Marc Lavoine singles chronology
| "J'aurais voulu" (2002) | "Je ne veux qu'elle" (2002) | "Dis-moi que l'amour" (2003) |

= Je ne veux qu'elle =

"Je ne veux qu'elle" is a 2002 pop song recorded by French singer Marc Lavoine as a duet with actress Claire Keim. It was the fourth and last single off his eighth studio album Marc Lavoine and was released in November 2002. It was a top ten single in France and was also a hit in Belgium (Wallonia) and Switzerland.

==Song information==
The song was co-written by J. Kapler, Jean-Jacques Goldman's brother and Marc Lavoine and composed by J. Kapler, and helped launch the career of Claire Keim, who was mostly unknown before this duet. Both singers performed the song during Lavoine's 2003 tour and their live version is available on the album Olympia Deuxmilletrois. The song is also included on Lavoine's best of Les Duos de Marc and La collection de Marc, both released in 2007.

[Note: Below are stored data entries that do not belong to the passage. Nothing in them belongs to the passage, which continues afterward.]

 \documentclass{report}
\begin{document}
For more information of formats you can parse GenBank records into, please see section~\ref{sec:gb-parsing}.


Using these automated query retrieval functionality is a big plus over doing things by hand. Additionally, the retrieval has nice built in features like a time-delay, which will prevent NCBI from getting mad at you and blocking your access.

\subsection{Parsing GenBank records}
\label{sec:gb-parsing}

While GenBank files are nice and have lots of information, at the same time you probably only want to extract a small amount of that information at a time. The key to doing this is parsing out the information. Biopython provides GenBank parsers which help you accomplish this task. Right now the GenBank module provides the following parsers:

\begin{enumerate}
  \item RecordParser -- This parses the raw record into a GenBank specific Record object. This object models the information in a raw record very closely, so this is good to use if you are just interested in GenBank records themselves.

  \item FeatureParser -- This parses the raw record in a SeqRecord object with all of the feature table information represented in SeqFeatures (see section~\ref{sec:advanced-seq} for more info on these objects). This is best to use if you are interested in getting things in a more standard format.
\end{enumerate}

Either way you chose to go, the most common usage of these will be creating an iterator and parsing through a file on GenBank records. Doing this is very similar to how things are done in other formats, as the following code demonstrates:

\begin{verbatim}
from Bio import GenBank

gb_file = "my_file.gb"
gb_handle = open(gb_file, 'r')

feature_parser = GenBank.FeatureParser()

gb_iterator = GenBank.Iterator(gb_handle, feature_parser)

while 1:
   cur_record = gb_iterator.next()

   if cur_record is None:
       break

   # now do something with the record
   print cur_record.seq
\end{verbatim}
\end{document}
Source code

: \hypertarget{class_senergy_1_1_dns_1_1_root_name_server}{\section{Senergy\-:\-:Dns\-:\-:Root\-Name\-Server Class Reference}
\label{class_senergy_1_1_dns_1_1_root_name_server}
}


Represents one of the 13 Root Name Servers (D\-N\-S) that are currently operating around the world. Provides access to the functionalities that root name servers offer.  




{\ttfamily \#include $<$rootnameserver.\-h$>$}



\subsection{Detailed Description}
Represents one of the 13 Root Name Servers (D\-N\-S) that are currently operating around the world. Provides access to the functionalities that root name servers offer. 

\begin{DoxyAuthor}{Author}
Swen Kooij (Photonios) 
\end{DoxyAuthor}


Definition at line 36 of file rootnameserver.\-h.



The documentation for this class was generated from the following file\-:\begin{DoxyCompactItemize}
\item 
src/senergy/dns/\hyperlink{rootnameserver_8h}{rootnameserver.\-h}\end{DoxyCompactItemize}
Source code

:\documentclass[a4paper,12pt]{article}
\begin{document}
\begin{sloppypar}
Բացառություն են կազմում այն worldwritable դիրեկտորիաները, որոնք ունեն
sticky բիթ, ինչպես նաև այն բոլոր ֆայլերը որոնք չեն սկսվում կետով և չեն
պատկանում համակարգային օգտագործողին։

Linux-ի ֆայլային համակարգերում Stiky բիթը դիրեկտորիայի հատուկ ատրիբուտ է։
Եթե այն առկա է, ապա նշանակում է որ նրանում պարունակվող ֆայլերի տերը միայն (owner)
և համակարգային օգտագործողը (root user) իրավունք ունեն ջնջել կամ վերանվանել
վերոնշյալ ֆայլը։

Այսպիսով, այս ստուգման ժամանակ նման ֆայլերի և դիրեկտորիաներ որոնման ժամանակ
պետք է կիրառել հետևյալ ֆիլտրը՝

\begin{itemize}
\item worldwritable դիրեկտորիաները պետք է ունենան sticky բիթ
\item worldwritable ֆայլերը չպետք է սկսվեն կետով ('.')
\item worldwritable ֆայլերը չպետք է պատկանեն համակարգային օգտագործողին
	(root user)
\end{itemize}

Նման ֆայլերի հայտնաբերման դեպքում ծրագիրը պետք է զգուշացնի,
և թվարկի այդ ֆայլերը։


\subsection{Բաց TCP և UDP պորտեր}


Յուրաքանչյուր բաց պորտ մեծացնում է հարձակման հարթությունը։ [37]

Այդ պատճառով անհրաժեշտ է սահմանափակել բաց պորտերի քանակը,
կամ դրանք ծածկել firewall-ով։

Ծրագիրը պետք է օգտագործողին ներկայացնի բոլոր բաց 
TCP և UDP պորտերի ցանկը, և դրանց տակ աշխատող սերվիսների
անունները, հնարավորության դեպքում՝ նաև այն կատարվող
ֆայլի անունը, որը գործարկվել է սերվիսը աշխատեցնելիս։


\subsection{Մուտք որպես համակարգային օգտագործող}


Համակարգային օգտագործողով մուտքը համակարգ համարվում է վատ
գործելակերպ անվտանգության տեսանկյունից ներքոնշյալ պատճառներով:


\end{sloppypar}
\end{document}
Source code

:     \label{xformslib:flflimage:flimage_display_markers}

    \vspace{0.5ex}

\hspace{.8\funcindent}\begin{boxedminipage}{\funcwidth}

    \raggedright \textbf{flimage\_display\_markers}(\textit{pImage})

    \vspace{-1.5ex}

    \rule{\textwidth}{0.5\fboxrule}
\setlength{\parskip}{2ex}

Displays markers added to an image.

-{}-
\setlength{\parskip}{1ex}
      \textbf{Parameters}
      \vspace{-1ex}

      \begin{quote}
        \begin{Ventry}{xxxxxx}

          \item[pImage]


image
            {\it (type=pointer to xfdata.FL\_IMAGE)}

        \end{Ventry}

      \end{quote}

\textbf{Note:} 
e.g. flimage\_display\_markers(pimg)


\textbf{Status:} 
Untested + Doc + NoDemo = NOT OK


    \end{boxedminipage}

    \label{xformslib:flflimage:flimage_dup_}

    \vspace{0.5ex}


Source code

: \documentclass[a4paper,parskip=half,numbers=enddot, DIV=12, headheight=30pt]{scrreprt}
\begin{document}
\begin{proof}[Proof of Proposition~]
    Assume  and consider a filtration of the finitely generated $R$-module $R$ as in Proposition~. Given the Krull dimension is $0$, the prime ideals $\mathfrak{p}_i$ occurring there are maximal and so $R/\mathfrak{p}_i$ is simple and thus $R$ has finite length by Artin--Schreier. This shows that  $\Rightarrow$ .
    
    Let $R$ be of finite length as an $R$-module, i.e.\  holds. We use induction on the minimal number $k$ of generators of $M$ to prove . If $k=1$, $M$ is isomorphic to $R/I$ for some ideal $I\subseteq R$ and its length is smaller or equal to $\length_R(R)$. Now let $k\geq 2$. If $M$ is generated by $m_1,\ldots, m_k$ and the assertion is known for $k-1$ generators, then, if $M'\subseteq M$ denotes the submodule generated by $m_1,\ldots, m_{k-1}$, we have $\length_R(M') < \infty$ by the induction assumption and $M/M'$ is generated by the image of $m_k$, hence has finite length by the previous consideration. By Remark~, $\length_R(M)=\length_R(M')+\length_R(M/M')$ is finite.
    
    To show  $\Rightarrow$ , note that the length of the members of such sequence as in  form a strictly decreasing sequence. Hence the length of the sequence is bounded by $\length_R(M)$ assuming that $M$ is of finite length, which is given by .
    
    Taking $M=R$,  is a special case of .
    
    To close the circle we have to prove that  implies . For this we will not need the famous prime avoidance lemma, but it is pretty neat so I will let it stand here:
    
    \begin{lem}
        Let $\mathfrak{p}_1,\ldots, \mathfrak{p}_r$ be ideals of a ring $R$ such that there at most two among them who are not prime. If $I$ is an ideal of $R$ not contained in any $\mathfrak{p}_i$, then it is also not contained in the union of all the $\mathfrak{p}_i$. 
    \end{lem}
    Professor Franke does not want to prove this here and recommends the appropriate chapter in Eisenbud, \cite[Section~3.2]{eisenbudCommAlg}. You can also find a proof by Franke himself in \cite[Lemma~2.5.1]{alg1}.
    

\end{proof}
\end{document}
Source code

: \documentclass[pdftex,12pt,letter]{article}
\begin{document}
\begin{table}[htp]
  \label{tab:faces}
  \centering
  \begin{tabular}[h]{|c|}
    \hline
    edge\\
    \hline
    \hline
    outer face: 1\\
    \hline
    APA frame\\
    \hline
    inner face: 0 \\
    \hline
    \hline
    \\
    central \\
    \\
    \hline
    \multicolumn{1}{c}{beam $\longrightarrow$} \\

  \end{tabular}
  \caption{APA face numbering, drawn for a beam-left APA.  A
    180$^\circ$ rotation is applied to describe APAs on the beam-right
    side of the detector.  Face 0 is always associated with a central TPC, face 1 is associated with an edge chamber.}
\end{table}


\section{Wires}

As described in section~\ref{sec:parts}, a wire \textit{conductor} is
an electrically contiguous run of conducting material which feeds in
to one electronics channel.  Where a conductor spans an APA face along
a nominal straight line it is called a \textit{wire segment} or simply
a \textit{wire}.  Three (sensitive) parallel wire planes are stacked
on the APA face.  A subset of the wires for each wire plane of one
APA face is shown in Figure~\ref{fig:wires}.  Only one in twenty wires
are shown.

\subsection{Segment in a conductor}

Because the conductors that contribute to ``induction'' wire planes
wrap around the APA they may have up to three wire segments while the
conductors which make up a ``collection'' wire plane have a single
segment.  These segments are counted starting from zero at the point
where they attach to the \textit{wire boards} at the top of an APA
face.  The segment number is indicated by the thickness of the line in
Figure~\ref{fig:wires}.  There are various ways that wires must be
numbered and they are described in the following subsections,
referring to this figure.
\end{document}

The song was covered by Gérard Darmon and Julie Zenatti for Les Enfoirés' 2006 album Le Village des Enfoirés and included in a medley named "Medley Séduction".

In France, the single went straight to a peak of No. 9 on 9 November 2002, thus becoming Lavoine's third top ten hit in the SNEP chart. It then dropped and remained for 17 weeks in the top 50 and 23 weeks in the top 100. In Belgium (Wallonia), the single was ranked for 16 weeks on the Ultratop 50 and reached No. 14 in its second week, on 23 November 2002. In Switzerland, the song peaked at No. 34 on 12 January 2003 and stayed in the top 100 for 15 weeks.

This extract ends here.